## Exercise requirements
Once the line containing "Vinícius Santos - 558218" is reached in the listing below, reproduce it and all later lines through the final one exactly, but omit any pictures.
START Study material
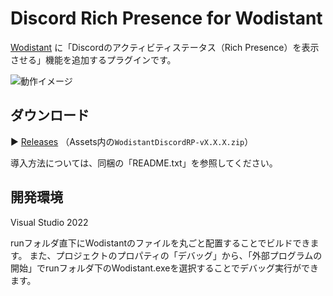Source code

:# Discord Rich Presence for Wodistant

[Wodistant](https://alpha-stella.com/tool/wodistant/) に「Discordのアクティビティステータス（Rich Presence）を表示させる」機能を追加するプラグインです。

![動作イメージ](https://github.com/user-attachments/assets/f64b52b6-50f1-473a-aaf1-8ce4fed54ccb)

## ダウンロード

▶ [Releases](https://github.com/yumunet/WodistantDiscordRP/releases/latest) （Assets内の`WodistantDiscordRP-vX.X.X.zip`）

導入方法については、同梱の「README.txt」を参照してください。

## 開発環境

Visual Studio 2022

runフォルダ直下にWodistantのファイルを丸ごと配置することでビルドできます。
また、プロジェクトのプロパティの「デバッグ」から、「外部プログラムの開始」でrunフォルダ下のWodistant.exeを選択することでデバッグ実行ができます。
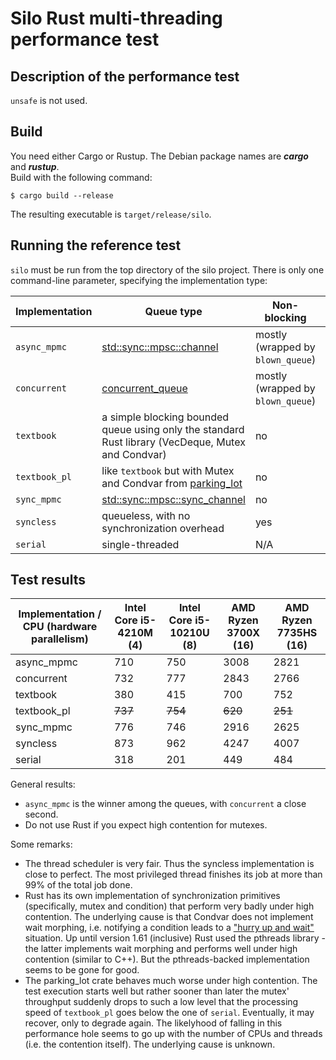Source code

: # Silo Rust multi-threading performance test

## Description of the performance test

`unsafe` is not used.

## Build

You need either Cargo or Rustup. The Debian package names are ***cargo*** and ***rustup***.  
Build with the following command:

`$ cargo build --release`

The resulting executable is `target/release/silo`.

## Running the reference test

`silo` must be run from the top directory of the silo project. There is only one command-line parameter, specifying the implementation type:

| Implementation | Queue type | Non-blocking | Stable measurements |
|---|---|---|---|
| `async_mpmc` | [std::sync::mpsc::channel](https://doc.rust-lang.org/std/sync/mpsc/fn.channel.html) | mostly (wrapped by `blown_queue`) | yes |
| `concurrent` | [concurrent_queue](https://crates.io/crates/concurrent_queue) | mostly (wrapped by `blown_queue`) | yes |
| `textbook` | a simple blocking bounded queue using only the standard Rust library (VecDeque, Mutex and Condvar) | no | yes |
| `textbook_pl` | like `textbook` but with Mutex and Condvar from [parking_lot](https://crates.io/crates/parking_lot) | no | no |
| `sync_mpmc` | [std::sync::mpsc::sync_channel](https://doc.rust-lang.org/std/sync/mpsc/fn.sync_channel.html) | no | yes |
| `syncless` | queueless, with no synchronization overhead | yes | yes |
| `serial` | single-threaded | N/A | yes |

## Test results

| Implementation / CPU (hardware parallelism) | Intel Core i5-4210M (4) | Intel Core i5-10210U (8) | AMD Ryzen 3700X (16) | AMD Ryzen 7735HS (16) |
|---|---|---|---|---|
| async_mpmc | 710 | 750 | 3008 | 2821 |
| concurrent | 732 | 777 | 2843 | 2766 |
| textbook | 380 | 415 | 700 | 752 |
| textbook_pl | ~~737~~ | ~~754~~ | ~~620~~ | ~~251~~ |
| sync_mpmc | 776 | 746 | 2916 | 2625 |
| syncless | 873 | 962 | 4247 | 4007 |
| serial | 318 | 201 | 449 | 484 |

General results:
- `async_mpmc` is the winner among the queues, with `concurrent` a close second.
- Do not use Rust if you expect high contention for mutexes.

Some remarks: 
- The thread scheduler is very fair. Thus the syncless implementation is close to perfect. The most privileged thread finishes its job at more than 99% of the total job done.
- Rust has its own implementation of synchronization primitives (specifically, mutex and condition) that perform very badly under high contention. The underlying cause is that Condvar does not implement wait morphing, i.e. notifying a condition leads to a ["hurry up and wait"](https://en.cppreference.com/w/cpp/thread/condition_variable/notify_one) situation. Up until version 1.61 (inclusive) Rust used the pthreads library - the latter implements wait morphing and performs well under high contention (similar to C++). But the pthreads-backed implementation seems to be gone for good.
- The parking_lot crate behaves much worse under high contention. The test execution starts well but rather sooner than later the mutex' throughput suddenly drops to such a low level that the processing speed of `textbook_pl` goes below the one of `serial`. Eventually, it may recover, only to degrade again. The likelyhood of falling in this performance hole seems to go up with the number of CPUs and threads (i.e. the contention itself). The underlying cause is unknown.
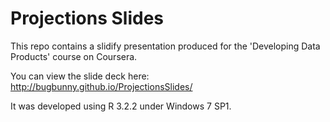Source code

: # Projections Slides
This repo contains a slidify presentation produced for the 'Developing Data Products' course on Coursera.

You can view the slide deck here:  http://bugbunny.github.io/ProjectionsSlides/

It was developed using R 3.2.2 under Windows 7 SP1.
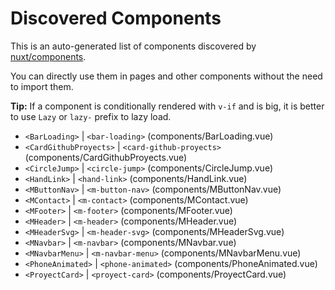 # Discovered Components

This is an auto-generated list of components discovered by [nuxt/components](https://github.com/nuxt/components).

You can directly use them in pages and other components without the need to import them.

**Tip:** If a component is conditionally rendered with `v-if` and is big, it is better to use `Lazy` or `lazy-` prefix to lazy load.

- `<BarLoading>` | `<bar-loading>` (components/BarLoading.vue)
- `<CardGithubProyects>` | `<card-github-proyects>` (components/CardGithubProyects.vue)
- `<CircleJump>` | `<circle-jump>` (components/CircleJump.vue)
- `<HandLink>` | `<hand-link>` (components/HandLink.vue)
- `<MButtonNav>` | `<m-button-nav>` (components/MButtonNav.vue)
- `<MContact>` | `<m-contact>` (components/MContact.vue)
- `<MFooter>` | `<m-footer>` (components/MFooter.vue)
- `<MHeader>` | `<m-header>` (components/MHeader.vue)
- `<MHeaderSvg>` | `<m-header-svg>` (components/MHeaderSvg.vue)
- `<MNavbar>` | `<m-navbar>` (components/MNavbar.vue)
- `<MNavbarMenu>` | `<m-navbar-menu>` (components/MNavbarMenu.vue)
- `<PhoneAnimated>` | `<phone-animated>` (components/PhoneAnimated.vue)
- `<ProyectCard>` | `<proyect-card>` (components/ProyectCard.vue)
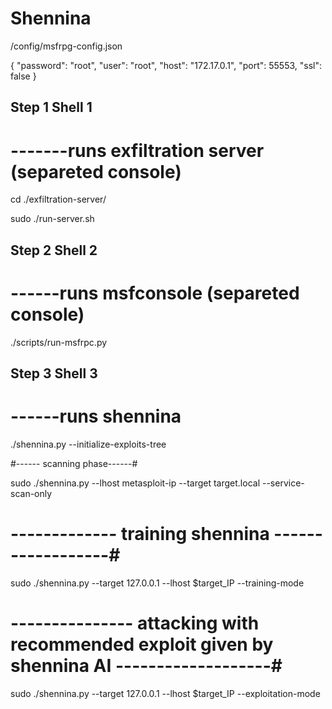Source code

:# Shennina

/config/msfrpg-config.json

{
  "password": "root",
  "user": "root",
  "host": "172.17.0.1",
  "port": 55553,
  "ssl": false
}

## Step 1 Shell 1

# -------runs exfiltration server (separeted console)

cd ./exfiltration-server/

sudo ./run-server.sh

## Step 2 Shell 2

# ------runs msfconsole (separeted console)

./scripts/run-msfrpc.py

## Step 3 Shell 3

# ------runs shennina

./shennina.py --initialize-exploits-tree


#------ scanning phase------#

sudo ./shennina.py --lhost metasploit-ip --target target.local --service-scan-only

# ------------- training shennina ------------------#
sudo ./shennina.py --target 127.0.0.1 --lhost $target_IP --training-mode

# --------------- attacking with recommended exploit given by shennina AI -------------------#
sudo ./shennina.py --target 127.0.0.1 --lhost $target_IP --exploitation-mode




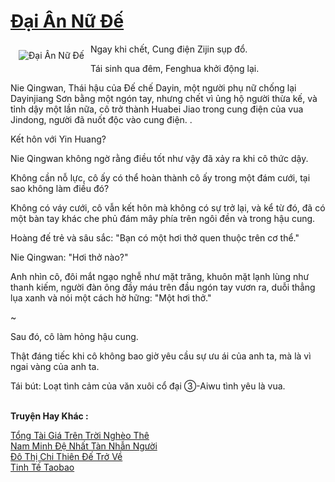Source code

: <a href="https://truyentiki.com/dai-an-nu-de.31999/" title="Đại Ân Nữ Đế"><h1>Đại Ân Nữ Đế</h1></a><div style="display:table"><img align="right" style="float: left; padding: 10px;" src="https://truyentiki.com/a/img/str/src/31999.jpg" alt="Đại Ân Nữ Đế">Ngay khi chết, Cung điện Zijin sụp đổ. <p></p> Tái sinh qua đêm, Fenghua khởi động lại. <p></p> Nie Qingwan, Thái hậu của Đế chế Dayin, một người phụ nữ chống lại Dayinjiang Sơn bằng một ngón tay, nhưng chết vì ủng hộ người thừa kế, và tỉnh dậy một lần nữa, cô trở thành Huabei Jiao trong cung điện của vua Jindong, người đã nuốt độc vào cung điện. . <p></p> Kết hôn với Yin Huang? <p></p> Nie Qingwan không ngờ rằng điều tốt như vậy đã xảy ra khi cô thức dậy. <p></p> Không cần nỗ lực, cô ấy có thể hoàn thành cô ấy trong một đám cưới, tại sao không làm điều đó? <p></p> Không có váy cưới, cô vẫn kết hôn mà không có sự trở lại, và kể từ đó, đã có một bàn tay khác che phủ đám mây phía trên ngôi đền và trong hậu cung. <p></p> Hoàng đế trẻ và sâu sắc: "Bạn có một hơi thở quen thuộc trên cơ thể." <p></p> Nie Qingwan: "Hơi thở nào?" <p></p> Anh nhìn cô, đôi mắt ngạo nghễ như mặt trăng, khuôn mặt lạnh lùng như thanh kiếm, người đàn ông đầy máu trên đầu ngón tay vươn ra, duỗi thẳng lụa xanh và nói một cách hờ hững: "Một hơi thở." <p></p> ~ <p></p> Sau đó, cô làm hỏng hậu cung. <p></p> Thật đáng tiếc khi cô không bao giờ yêu cầu sự ưu ái của anh ta, mà là vì ngai vàng của anh ta. <p></p> Tái bút: Loạt tình cảm của văn xuôi cổ đại ③-Aiwu tình yêu là vua.</div><p><br><b>Truyện Hay Khác :</b></p><a href="https://truyentiki.com/tong-tai-gia-tren-troi-ngheo-the.31998/" alt="Tổng Tài Giá Trên Trời Nghèo Thê">Tổng Tài Giá Trên Trời Nghèo Thê</a><br/><a href="https://github.com/nownovels/top500/tree/master/truyenhay/33911/" alt="Nam Minh Đệ Nhất Tàn Nhẫn Người">Nam Minh Đệ Nhất Tàn Nhẫn Người</a><br/><a href="https://github.com/nownovels/top500/tree/master/truyenhay/33758/" alt="Đô Thị Chi Thiên Đế Trở Về">Đô Thị Chi Thiên Đế Trở Về</a><br/><a href="https://github.com/nownovels/topcv/tree/master/truyenhay/31909/README.md" alt="Tinh Tế Taobao">Tinh Tế Taobao</a><br/>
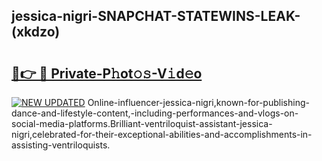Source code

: ## jessica-nigri-SNAPCHAT-STATEWINS-LEAK-(xkdzo)


# <h2><a href="https://mediaupload.pro?-20M">🔗👉 🔴 Private-P𝚑ot𝚘𝚜-V𝚒d𝚎o</a></h2>

[![NEW UPDATED](https://i.imgur.com/0qMVB7G.gif)](https://mediaupload.pro?-20M)
Online-influencer-jessica-nigri,known-for-publishing-dance-and-lifestyle-content,-including-performances-and-vlogs-on-social-media-platforms.Brilliant-ventriloquist-assistant-jessica-nigri,celebrated-for-their-exceptional-abilities-and-accomplishments-in-assisting-ventriloquists.  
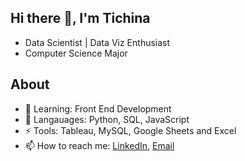 ## Hi there 👋, I'm Tichina

<!--
**TichinaBuckle/TichinaBuckle** is a ✨ _special_ ✨ repository because its `README.md` (this file) appears on your GitHub profile.
-->
- Data Scientist | Data Viz Enthusiast
- Computer Science Major

## About
- 🌱 Learning: Front End Development
- 💬 Langauages: Python, SQL, JavaScript
- ⚡ Tools: Tableau, MySQL, Google Sheets and Excel
- 📫 How to reach me: [LinkedIn](https://www.linkedin.com/in/tichinabuckle/), [Email](tichinabuckle@gamil.com)
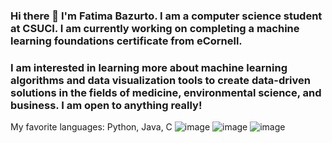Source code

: ### Hi there 👋 I'm Fatima Bazurto. I am a computer science student at CSUCI. I am currently working on completing a machine learning foundations certificate from eCornell. 

### I am interested in learning more about machine learning algorithms and data visualization tools to create data-driven solutions in the fields of medicine, environmental science, and business. I am open to anything really! 

My favorite languages:
Python, Java, C
![image](https://github.com/user-attachments/assets/a3cc2e1c-00f3-451c-b858-d06324c9aa52) ![image](https://github.com/user-attachments/assets/e3fc777f-9d1f-4be5-b513-f21fd71fe70d) ![image](https://github.com/user-attachments/assets/fc5ba529-aa32-4a1b-b19d-2d3868b21350)



<!--
**fbazurto/fbazurto** is a ✨ _special_ ✨ repository because its `README.md` (this file) appears on your GitHub profile.

Here are some ideas to get you started:

- 🔭 I’m currently working on ...
- 🌱 I’m currently learning ...
- 👯 I’m looking to collaborate on ...
- 🤔 I’m looking for help with ...
- 💬 Ask me about ...
- 📫 How to reach me: ...
- 😄 Pronouns: ...
- ⚡ Fun fact: ...
-->
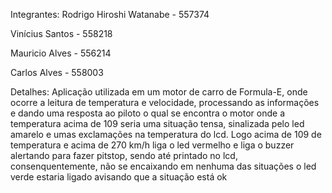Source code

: Integrantes:
Rodrigo Hiroshi Watanabe - 557374

Vinícius Santos - 558218

Mauricio Alves - 556214

Carlos Alves - 558003

Detalhes:
Aplicação utilizada em um motor de carro de Formula-E, onde ocorre a leitura de temperatura e velocidade, processando as informações e dando uma resposta ao piloto o qual se encontra o motor onde a temperatura acima de 109 seria uma situação tensa, sinalizada pelo led amarelo e umas exclamações na temperatura do lcd. Logo acima de 109 de temperatura e acima de 270 km/h liga o led vermelho e liga o buzzer alertando para fazer pitstop, sendo até printado no lcd, consenquentemente, não se encaixando em nenhuma das situações o led verde estaria ligado avisando que a situação está ok
    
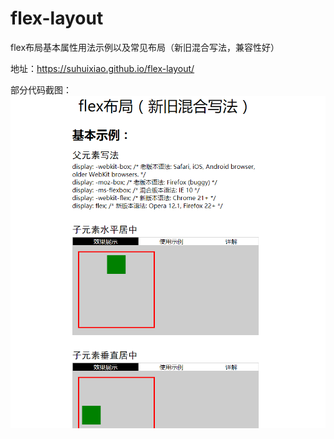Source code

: # flex-layout
flex布局基本属性用法示例以及常见布局（新旧混合写法，兼容性好）

地址：https://suhuixiao.github.io/flex-layout/

部分代码截图：
![image](https://github.com/suhuixiao/flex-layout/blob/master/1.png)
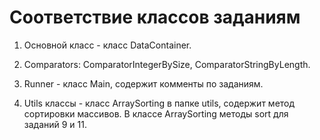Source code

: # Соответствие классов заданиям

1. Основной класс - класс DataContainer.

2. Comparators: ComparatorIntegerBySize, ComparatorStringByLength.

3. Runner - класс Main, содержит комменты по заданиям.

4. Utils классы - класс ArraySorting в папке utils, содержит метод сортировки массивов.
В классе ArraySorting методы sort для заданий 9 и 11.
END Study material
## Result of this task
Vinícius Santos - 558218

Mauricio Alves - 556214

Carlos Alves - 558003

Detalhes:
Aplicação utilizada em um motor de carro de Formula-E, onde ocorre a leitura de temperatura e velocidade, processando as informações e dando uma resposta ao piloto o qual se encontra o motor onde a temperatura acima de 109 seria uma situação tensa, sinalizada pelo led amarelo e umas exclamações na temperatura do lcd. Logo acima de 109 de temperatura e acima de 270 km/h liga o led vermelho e liga o buzzer alertando para fazer pitstop, sendo até printado no lcd, consenquentemente, não se encaixando em nenhuma das situações o led verde estaria ligado avisando que a situação está ok
    
Source code

: # flex-layout
flex布局基本属性用法示例以及常见布局（新旧混合写法，兼容性好）

地址：https://suhuixiao.github.io/flex-layout/

部分代码截图：
![image](https://github.com/suhuixiao/flex-layout/blob/master/1.png)
Source code

: # Соответствие классов заданиям

1. Основной класс - класс DataContainer.

2. Comparators: ComparatorIntegerBySize, ComparatorStringByLength.

3. Runner - класс Main, содержит комменты по заданиям.

4. Utils классы - класс ArraySorting в папке utils, содержит метод сортировки массивов.
В классе ArraySorting методы sort для заданий 9 и 11.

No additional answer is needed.